> **What is needed**:
Using the records below, report how many lines include "that", and give no more than the number.

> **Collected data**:
=====

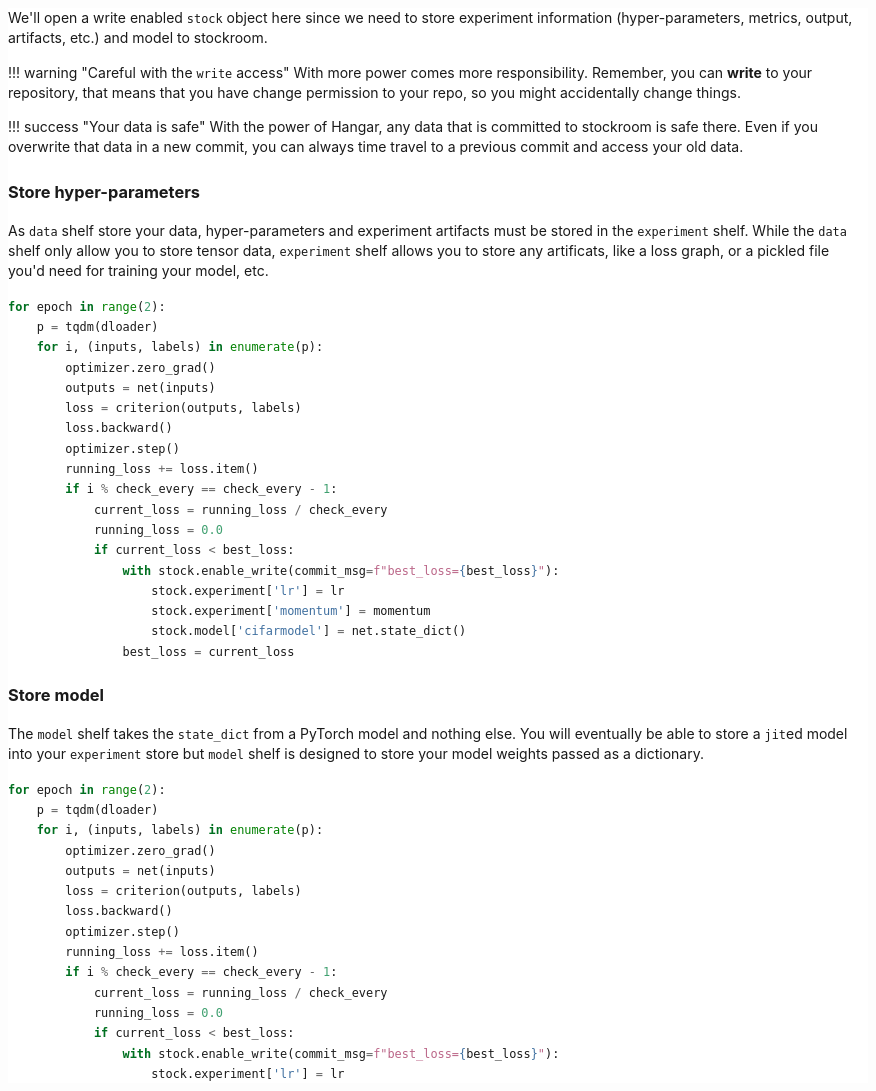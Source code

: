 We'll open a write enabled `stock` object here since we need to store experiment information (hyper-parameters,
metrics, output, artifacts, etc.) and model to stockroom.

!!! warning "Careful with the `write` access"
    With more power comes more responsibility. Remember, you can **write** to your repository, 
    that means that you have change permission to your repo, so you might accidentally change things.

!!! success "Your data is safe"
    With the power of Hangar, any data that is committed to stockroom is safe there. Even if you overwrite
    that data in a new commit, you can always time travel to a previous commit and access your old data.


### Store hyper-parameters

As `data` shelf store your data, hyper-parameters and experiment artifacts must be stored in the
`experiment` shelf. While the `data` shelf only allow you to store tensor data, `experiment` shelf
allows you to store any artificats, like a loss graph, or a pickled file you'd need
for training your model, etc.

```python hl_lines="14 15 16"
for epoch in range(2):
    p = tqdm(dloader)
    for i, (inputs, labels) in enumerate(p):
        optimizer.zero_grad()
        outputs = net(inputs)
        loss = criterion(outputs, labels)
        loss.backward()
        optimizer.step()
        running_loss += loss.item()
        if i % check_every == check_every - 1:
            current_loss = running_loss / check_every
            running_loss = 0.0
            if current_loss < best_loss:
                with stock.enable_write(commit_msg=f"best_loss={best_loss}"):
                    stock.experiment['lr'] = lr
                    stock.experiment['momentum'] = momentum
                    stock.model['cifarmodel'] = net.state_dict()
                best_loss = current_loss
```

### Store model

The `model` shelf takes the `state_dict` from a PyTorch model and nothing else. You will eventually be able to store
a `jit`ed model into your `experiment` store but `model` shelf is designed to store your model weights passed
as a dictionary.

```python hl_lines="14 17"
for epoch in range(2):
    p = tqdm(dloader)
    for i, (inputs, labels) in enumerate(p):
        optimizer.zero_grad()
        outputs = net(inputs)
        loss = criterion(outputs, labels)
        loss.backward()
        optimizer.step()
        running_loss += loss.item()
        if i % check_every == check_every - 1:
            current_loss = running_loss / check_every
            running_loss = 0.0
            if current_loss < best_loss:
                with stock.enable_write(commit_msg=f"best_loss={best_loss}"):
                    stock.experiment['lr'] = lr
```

=====

> **Your solution**:
3